HOW TO COMPLETE THIS TASK
In the data below, find the line that contains "- Testing tools or libraries are changed" and the line that contains "in this application.**". Copy both, plus every line between them, exactly.

MATERIAL FOR THE TASK
★ ★ ★ ★ ★

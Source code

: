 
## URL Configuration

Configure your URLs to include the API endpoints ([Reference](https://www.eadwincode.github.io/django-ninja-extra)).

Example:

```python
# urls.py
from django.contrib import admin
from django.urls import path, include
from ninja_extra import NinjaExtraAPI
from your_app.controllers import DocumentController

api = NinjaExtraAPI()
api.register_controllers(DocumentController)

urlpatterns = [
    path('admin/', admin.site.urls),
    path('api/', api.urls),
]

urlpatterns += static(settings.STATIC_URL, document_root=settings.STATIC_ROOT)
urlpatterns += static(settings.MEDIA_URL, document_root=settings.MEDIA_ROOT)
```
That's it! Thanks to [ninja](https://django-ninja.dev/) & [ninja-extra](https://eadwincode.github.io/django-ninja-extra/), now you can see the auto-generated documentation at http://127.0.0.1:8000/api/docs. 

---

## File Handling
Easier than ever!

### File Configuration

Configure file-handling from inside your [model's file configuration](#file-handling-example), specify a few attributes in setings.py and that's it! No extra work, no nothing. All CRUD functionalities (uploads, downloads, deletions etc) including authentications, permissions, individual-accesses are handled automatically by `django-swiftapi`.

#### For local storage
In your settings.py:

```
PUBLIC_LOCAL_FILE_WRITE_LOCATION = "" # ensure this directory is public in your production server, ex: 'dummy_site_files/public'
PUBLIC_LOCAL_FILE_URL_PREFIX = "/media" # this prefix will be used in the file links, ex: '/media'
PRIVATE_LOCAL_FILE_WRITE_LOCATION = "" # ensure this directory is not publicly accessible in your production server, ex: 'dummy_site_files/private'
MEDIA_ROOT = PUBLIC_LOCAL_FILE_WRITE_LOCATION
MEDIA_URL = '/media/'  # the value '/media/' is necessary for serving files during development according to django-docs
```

★ ★ ★ ★ ★

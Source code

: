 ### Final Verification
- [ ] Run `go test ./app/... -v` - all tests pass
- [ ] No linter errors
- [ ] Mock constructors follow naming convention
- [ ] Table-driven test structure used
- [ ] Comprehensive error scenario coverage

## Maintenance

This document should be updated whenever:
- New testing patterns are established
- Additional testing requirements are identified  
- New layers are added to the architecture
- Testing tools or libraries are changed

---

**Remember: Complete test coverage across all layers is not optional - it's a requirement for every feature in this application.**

★ ★ ★ ★ ★

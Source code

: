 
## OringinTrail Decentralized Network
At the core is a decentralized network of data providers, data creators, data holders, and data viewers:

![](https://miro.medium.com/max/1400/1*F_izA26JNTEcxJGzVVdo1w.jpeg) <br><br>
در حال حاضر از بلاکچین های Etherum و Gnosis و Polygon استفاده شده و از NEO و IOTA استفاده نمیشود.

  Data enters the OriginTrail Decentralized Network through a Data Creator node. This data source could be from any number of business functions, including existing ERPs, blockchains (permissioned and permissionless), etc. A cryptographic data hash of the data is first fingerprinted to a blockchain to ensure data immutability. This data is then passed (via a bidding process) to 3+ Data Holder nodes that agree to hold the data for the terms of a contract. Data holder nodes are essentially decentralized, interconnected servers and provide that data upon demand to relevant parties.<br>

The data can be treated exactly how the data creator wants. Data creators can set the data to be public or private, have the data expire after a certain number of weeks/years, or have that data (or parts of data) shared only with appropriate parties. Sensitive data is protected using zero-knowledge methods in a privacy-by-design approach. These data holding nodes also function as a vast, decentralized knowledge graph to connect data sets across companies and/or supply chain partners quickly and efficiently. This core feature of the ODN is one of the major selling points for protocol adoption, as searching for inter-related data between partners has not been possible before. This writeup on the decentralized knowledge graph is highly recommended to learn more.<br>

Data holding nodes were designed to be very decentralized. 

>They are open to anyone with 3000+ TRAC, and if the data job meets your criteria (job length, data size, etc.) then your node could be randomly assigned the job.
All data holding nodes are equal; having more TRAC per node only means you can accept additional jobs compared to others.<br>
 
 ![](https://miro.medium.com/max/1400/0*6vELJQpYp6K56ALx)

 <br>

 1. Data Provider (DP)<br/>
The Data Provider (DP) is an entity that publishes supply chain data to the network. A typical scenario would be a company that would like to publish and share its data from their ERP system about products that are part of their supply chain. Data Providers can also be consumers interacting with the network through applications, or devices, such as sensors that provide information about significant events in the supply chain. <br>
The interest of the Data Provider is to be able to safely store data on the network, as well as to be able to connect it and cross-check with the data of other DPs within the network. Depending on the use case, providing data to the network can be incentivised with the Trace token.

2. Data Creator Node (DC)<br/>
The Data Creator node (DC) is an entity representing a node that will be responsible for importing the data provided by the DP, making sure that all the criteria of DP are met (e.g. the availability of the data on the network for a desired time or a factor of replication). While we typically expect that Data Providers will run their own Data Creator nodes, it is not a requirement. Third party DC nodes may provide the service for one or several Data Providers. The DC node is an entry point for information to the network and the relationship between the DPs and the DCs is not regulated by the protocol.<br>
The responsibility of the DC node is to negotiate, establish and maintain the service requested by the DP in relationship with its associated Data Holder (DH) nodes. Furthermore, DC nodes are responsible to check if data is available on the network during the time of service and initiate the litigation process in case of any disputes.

★ ★ ★ ★ ★

RESULT FOR THIS TASK
- Testing tools or libraries are changed

---

**Remember: Complete test coverage across all layers is not optional - it's a requirement for every feature in this application.**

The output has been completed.